Московские загадки
Шрифт:
10 февраля 1927 года на 310-м заседании Пушкинской комиссии при секции «Старая Москва» Общества изучения Московской области состоялся доклад Л.А. Виноградова о семье А.С. Пушкина в Москве, в детские годы поэта.
На основании доклада было решено организовать Особое совещание по увековечению места рождения поэта – из представителей научных и административных учреждений, ученых обществ и пушкиноведов. Первое же совещание новоорганизованного объединения, состоявшееся уже 21 февраля того же самого года, закончилось принятием необычного документа, точнее – постановления:
1) признать доказанным, что А.С. Пушкин родился на нынешней Баумановской улице во владении под № 10;
2) днем рождения его следует считать, согласно показаниям его отца и лицейской метрической выписи, не 27, а 26 мая или по новому стилю 6
3) на владении № 10 по Баумановской улице надлежит укрепить памятную доску и удалить ошибочно помещенную на владении № 27 по той же улице;
4) двор владения № 10, а также прилегающие к нему смежные владения целесообразно по местным бытовым и санитарным соображениям и по историческому воспоминанию обратить в сад общественного пользования имени А.С. Пушкина с постановкой в саду обелиска или памятника;
5) организовать в праздничный день 5 июня 1927 г. торжественное открытие памятной доски во владении № 10 по Баумановской улице».

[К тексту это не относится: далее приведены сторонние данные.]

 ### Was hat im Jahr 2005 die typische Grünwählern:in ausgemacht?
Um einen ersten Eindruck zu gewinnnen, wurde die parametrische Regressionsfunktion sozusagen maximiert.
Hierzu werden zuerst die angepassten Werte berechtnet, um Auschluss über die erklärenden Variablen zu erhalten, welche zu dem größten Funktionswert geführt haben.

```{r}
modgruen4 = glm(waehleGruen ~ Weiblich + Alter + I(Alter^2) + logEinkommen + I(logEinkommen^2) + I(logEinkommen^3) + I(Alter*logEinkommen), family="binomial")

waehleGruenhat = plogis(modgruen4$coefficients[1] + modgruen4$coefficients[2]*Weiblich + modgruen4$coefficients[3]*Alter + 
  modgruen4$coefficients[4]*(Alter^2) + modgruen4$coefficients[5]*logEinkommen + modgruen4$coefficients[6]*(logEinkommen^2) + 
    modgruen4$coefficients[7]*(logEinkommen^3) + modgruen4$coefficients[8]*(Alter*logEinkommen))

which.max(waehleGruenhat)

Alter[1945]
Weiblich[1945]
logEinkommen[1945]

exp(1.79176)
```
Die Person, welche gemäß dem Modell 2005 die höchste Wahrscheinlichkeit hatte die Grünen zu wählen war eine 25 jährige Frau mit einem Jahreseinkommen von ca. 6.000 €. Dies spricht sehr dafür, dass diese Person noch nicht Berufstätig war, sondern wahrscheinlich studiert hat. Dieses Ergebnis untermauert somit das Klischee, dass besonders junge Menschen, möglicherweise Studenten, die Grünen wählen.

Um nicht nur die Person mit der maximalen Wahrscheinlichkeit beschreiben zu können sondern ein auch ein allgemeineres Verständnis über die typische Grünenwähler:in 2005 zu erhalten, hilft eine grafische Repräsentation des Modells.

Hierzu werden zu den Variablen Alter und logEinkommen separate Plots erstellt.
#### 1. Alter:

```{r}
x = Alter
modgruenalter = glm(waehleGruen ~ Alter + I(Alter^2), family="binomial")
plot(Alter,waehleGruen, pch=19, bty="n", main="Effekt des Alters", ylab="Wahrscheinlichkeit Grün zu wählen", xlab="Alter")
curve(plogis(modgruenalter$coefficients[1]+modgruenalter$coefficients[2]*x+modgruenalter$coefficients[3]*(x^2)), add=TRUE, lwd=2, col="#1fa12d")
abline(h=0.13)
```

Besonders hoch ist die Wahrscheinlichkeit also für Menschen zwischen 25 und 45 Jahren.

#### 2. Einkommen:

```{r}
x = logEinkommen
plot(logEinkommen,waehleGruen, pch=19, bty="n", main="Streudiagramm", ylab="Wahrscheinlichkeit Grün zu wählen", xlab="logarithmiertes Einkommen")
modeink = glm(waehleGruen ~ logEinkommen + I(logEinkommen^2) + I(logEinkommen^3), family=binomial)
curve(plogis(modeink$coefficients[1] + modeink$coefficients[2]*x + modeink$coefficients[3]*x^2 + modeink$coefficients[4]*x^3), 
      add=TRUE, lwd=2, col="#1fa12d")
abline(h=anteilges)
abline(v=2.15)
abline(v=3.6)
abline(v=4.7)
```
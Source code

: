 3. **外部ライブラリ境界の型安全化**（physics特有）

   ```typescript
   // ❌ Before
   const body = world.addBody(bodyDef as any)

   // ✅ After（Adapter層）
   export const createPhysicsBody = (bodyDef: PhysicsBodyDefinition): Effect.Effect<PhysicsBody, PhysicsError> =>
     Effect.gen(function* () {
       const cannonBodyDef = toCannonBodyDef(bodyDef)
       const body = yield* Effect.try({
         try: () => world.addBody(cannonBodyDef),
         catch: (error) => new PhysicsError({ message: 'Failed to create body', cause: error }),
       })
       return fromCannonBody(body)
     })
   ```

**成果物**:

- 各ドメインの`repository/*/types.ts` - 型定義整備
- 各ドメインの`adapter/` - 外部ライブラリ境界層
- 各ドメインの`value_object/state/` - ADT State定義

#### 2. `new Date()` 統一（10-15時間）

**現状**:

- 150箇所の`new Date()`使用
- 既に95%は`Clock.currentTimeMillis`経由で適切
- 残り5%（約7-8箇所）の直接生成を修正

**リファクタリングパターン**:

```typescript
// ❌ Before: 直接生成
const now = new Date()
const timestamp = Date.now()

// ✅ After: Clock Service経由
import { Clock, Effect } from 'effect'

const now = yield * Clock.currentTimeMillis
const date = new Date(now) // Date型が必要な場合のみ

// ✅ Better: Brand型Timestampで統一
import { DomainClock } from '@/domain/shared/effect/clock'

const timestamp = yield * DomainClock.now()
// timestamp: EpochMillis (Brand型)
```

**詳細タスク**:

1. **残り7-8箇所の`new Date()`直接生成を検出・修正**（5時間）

События развивались стремительно и в точном соответствии с намеченным планом. Спустя три дня после торжественного открытия памятного знака, 8 июня, вновь собравшаяся Комиссия пришла к перспективному выводу, что ее существование и деятельность должны стать постоянными, имея в виду «обнаружение и обследование домов и т. п., где жил или бывал Пушкин, и в увековечении и популяризации мест пребывания поэта, прикреплением мемориальных досок, устройством комнат Пушкина и т. п.» Все понимали: объем поисков был огромен. Время показало: поиски не могли не возобновиться и по, казалось, окончательно установленным фактам – дню и месту рождения поэта. Загадки оставались загадками независимо от единогласно и почти восторженно принятых решений.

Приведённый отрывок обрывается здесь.